Его многие любили. Без сомнений. «Тому, кто находится вне мира, нетрудно найти своих». «Смерть совершенна, не зная памятника», — перевел он однажды строку Уоллеса Стивенса, словно ручался наперед, что ему предстоит жить, не отбрасывая тени. В Фергане* он вполне серьезно надеялся увидеть среднеазиатский Танжер, но столкнулся с пыльной рутиной, в которой моментально угадал чистое отсутствие марокканского порта. Такие алхимические трюки он проделывал в любое время и везде в своем воображении с неизменно чужим окрестным веществом, всякий раз наступавшим ему на пятки («сюрприз приятен, когда все понятно заранее», как он сам обмолвился в тексте «Черный кабинет»). Этот дар немедля обгонять неуловимый опыт дальнейших событий подчас казался в нем сверхъестественной сутью, не подчинявшейся никакой иерархии и никаким авторитетным советам завистливых суфлеров, что склонны рядиться в различные версии выживания. Только рядом с ним, ослепительно доверчивым в мглистом свечении севера, ты ощущал (если вообще подобные слова имеют смысл) «метафизический отдых». Впрочем, мало кого не задела его редчайшая искренность — являть несбывшееся, от которого веяло свежестью, и отказываться от своих привилегий, по праву и волею судеб принадлежавших ему.
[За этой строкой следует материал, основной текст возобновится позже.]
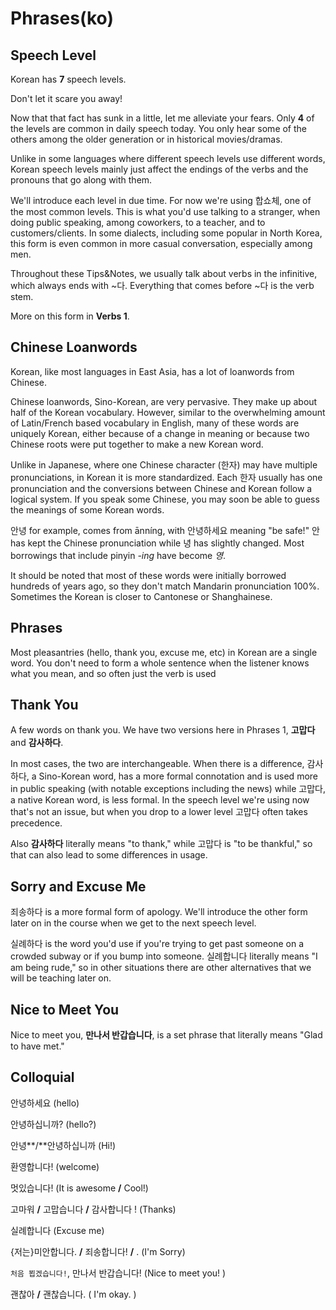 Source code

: # Phrases\(ko\)



## **Speech Level**

Korean has **7** speech levels.

Don't let it scare you away!

Now that that fact has sunk in a little, let me alleviate your fears. Only **4** of the levels are common in daily speech today. You only hear some of the others among the older generation or in historical movies/dramas.

Unlike in some languages where different speech levels use different words, Korean speech levels mainly just affect the endings of the verbs and the pronouns that go along with them.

We'll introduce each level in due time. For now we're using 합쇼체, one of the most common levels. This is what you'd use talking to a stranger, when doing public speaking, among coworkers, to a teacher, and to customers/clients. In some dialects, including some popular in North Korea, this form is even common in more casual conversation, especially among men.

Throughout these Tips&Notes, we usually talk about verbs in the infinitive, which always ends with ~다. Everything that comes before ~다 is the verb stem.

More on this form in **Verbs 1**.

## **Chinese Loanwords**

Korean, like most languages in East Asia, has a lot of loanwords from Chinese.

Chinese loanwords, Sino-Korean, are very pervasive. They make up about half of the Korean vocabulary. However, similar to the overwhelming amount of Latin/French based vocabulary in English, many of these words are uniquely Korean, either because of a change in meaning or because two Chinese roots were put together to make a new Korean word.

Unlike in Japanese, where one Chinese character \(한자\) may have multiple pronunciations, in Korean it is more standardized. Each 한자 usually has one pronunciation and the conversions between Chinese and Korean follow a logical system. If you speak some Chinese, you may soon be able to guess the meanings of some Korean words.

안녕 for example, comes from ānníng, with 안녕하세요 meaning "be safe!" 안 has kept the Chinese pronunciation while 녕 has slightly changed. Most borrowings that include pinyin _-ing_ have become _영_.

It should be noted that most of these words were initially borrowed hundreds of years ago, so they don't match Mandarin pronunciation 100%. Sometimes the Korean is closer to Cantonese or Shanghainese.

## **Phrases**

Most pleasantries \(hello, thank you, excuse me, etc\) in Korean are a single word. You don't need to form a whole sentence when the listener knows what you mean, and so often just the verb is used

## **Thank You**

A few words on thank you. We have two versions here in Phrases 1, **고맙다** and **감사하다**.

In most cases, the two are interchangeable. When there is a difference, 감사하다, a Sino-Korean word, has a more formal connotation and is used more in public speaking \(with notable exceptions including the news\) while 고맙다, a native Korean word, is less formal. In the speech level we're using now that's not an issue, but when you drop to a lower level 고맙다 often takes precedence.

Also **감사하다** literally means "to thank," while 고맙다 is "to be thankful," so that can also lead to some differences in usage.

## **Sorry and Excuse Me**

죄송하다 is a more formal form of apology. We'll introduce the other form later on in the course when we get to the next speech level.

실례하다 is the word you'd use if you're trying to get past someone on a crowded subway or if you bump into someone. 실례합니다 literally means "I am being rude," so in other situations there are other alternatives that we will be teaching later on.

## **Nice to Meet You**

Nice to meet you, **만나서 반갑습니다**, is a set phrase that literally means "Glad to have met."

## Colloquial

안녕하세요 \(hello\)

안녕하십니까? \(hello?\)

안녕**/**안녕하십니까 \(Hi!\)

환영합니다! \(welcome\)

멋있습니다! \(It is awesome **/** Cool!\)

고마워 **/** 고맙습니다 **/** 감사합니다 ! \(Thanks\)

실례합니다 \(Excuse me\)

{저는}미안합니다. **/** 죄송합니다! **/** . \(I'm Sorry\)

`처음 뵙겠습니다!`, 만나서 반갑습니다! \(Nice to meet you! \)

괜찮아 **/** 괜찮습니다. \( I'm okay. \)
Никакого нарциссизма. Лишь странная, щемящая порядочность, немыслимая по крайней мере для нашего питающего жизнь восточного лицемерия, которому он тоже доверял. Пожалуй, его открытость в торопливом восприятии большинства людей выглядела как эмоциональный ступор, как состояние-финиш, чреватое пыткой той неисчерпаемой неясности, что служит подтверждением извечной трудности очевиднейшей простоты. Все остальное: его биография. Каким чудом залетел к нам этот ангел и покинул нас в сентябрьский вечер, оставив по сю сторону неистощимой обыденности укоризненный урок молниеносности небытия?
______________________
*Ранней осенью 1994 года Василий Кондратьев посетил Фергану.